The proposal to ban boathouses on private tide and freshwater moorages and the extension of dock management regulations throughout the shíshálh swiya (world, birthplace, lands, territory) was released Nov. 24. 

shíshálh Nation and the province presented details of the potential adjustments to directors of the Pender Harbour and Area Residents Association (PHARA) in a Nov. 24 meeting. 

The comment period indicated, which ends Dec. 15, is “insufficient time to understand and respond adequately to the proposed changes,” according to a PHARA press release.  

“This time period does not allow for fair, true and equitable consultation,” it stated.

PHARA had not received a copy of an engineering review report conducted for the Nation and the province that led to the latest proposed plan adjustments, PHARA president Peter Robson told Coast Reporter said in an email to Coast Reporter.

The Ministry of Indigenous Relations and Reconciliation is presenting a delegation to the Sunshine Coast Regional District board on the matter at a special Nov. 30 meeting. According to SCRD communications manager Aidan Buckley, the board has been given the same period as the public to comment on the plan. 

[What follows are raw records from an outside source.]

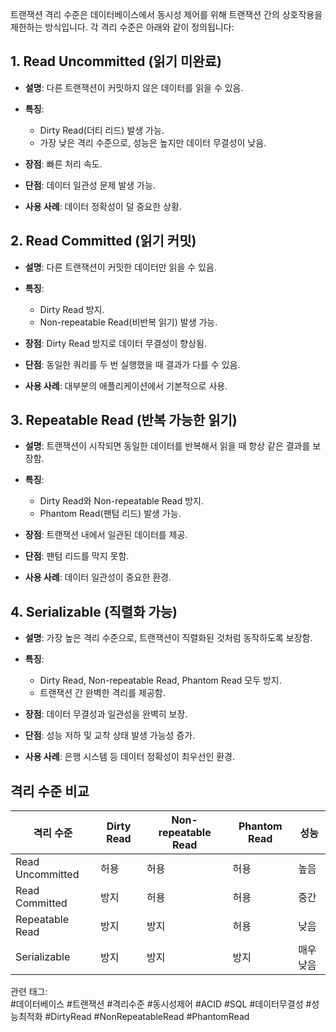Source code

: 트랜잭션 격리 수준은 데이터베이스에서 동시성 제어를 위해 트랜잭션 간의 상호작용을 제한하는 방식입니다. 각 격리 수준은 아래와 같이 정의됩니다:

## **1. Read Uncommitted (읽기 미완료)**

- **설명**: 다른 트랜잭션이 커밋하지 않은 데이터를 읽을 수 있음.
- **특징**:
    
    - Dirty Read(더티 리드) 발생 가능.
    - 가장 낮은 격리 수준으로, 성능은 높지만 데이터 무결성이 낮음.
    
- **장점**: 빠른 처리 속도.
- **단점**: 데이터 일관성 문제 발생 가능.
- **사용 사례**: 데이터 정확성이 덜 중요한 상황.

## **2. Read Committed (읽기 커밋)**

- **설명**: 다른 트랜잭션이 커밋한 데이터만 읽을 수 있음.
- **특징**:
    
    - Dirty Read 방지.
    - Non-repeatable Read(비반복 읽기) 발생 가능.
    
- **장점**: Dirty Read 방지로 데이터 무결성이 향상됨.
- **단점**: 동일한 쿼리를 두 번 실행했을 때 결과가 다를 수 있음.
- **사용 사례**: 대부분의 애플리케이션에서 기본적으로 사용.

## **3. Repeatable Read (반복 가능한 읽기)**

- **설명**: 트랜잭션이 시작되면 동일한 데이터를 반복해서 읽을 때 항상 같은 결과를 보장함.
- **특징**:
    
    - Dirty Read와 Non-repeatable Read 방지.
    - Phantom Read(팬텀 리드) 발생 가능.
    
- **장점**: 트랜잭션 내에서 일관된 데이터를 제공.
- **단점**: 팬텀 리드를 막지 못함.
- **사용 사례**: 데이터 일관성이 중요한 환경.

## **4. Serializable (직렬화 가능)**

- **설명**: 가장 높은 격리 수준으로, 트랜잭션이 직렬화된 것처럼 동작하도록 보장함.
- **특징**:
    
    - Dirty Read, Non-repeatable Read, Phantom Read 모두 방지.
    - 트랜잭션 간 완벽한 격리를 제공함.
    
- **장점**: 데이터 무결성과 일관성을 완벽히 보장.
- **단점**: 성능 저하 및 교착 상태 발생 가능성 증가.
- **사용 사례**: 은행 시스템 등 데이터 정확성이 최우선인 환경.

## **격리 수준 비교**

|격리 수준|Dirty Read|Non-repeatable Read|Phantom Read|성능|
|---|---|---|---|---|
|Read Uncommitted|허용|허용|허용|높음|
|Read Committed|방지|허용|허용|중간|
|Repeatable Read|방지|방지|허용|낮음|
|Serializable|방지|방지|방지|매우 낮음|

관련 태그:  
#데이터베이스 #트랜잭션 #격리수준 #동시성제어 #ACID #SQL #데이터무결성 #성능최적화 #DirtyRead #NonRepeatableRead #PhantomRead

PHARA’s views on changes and processes

PHARA is working on getting a follow-up meeting with the plan’s proponents in early December, Robson said. It plans to focus on asks that existing docks and boathouses that have been previously approved be grandfathered into the new rules and that dock sizes that meet the “diverse requirements of property owners” be allowed.

“The sudden ban on boathouses and the reduction in the maximum float size to 30 square meters present immediate challenges for property owners, creating uncertainty moving forward,” PHARA’s press release stated. It also pointed out that such adjustments to moorage infrastructure will impose costs on property owners.  

It also asserts that some docks in the existing plan area that were modified to meet the existing plan criteria and subsequently received approvals would “shockingly” no longer be compliant under the proposed new rules.  

PHARA stated it will “advocate for the protection of existing docks, some of which have been in place for many decades, from retroactive compliance measures to prevent unnecessary financial burdens on responsible property owners.”

In its release, the association encouraged members of the public with concerns about the proposed changes to respond to the call for public comments and to copy those to board@phara.ca. Sharing of concerns with Powell River-Sunshine Coast MLA Nicholas Simons was also recommended.

The group also urged the members of public to attend the Nov. 30 SCRD meeting. In his email, Robson said he anticipated “that event is going to be very noisy” based on comments the group has heard from community members.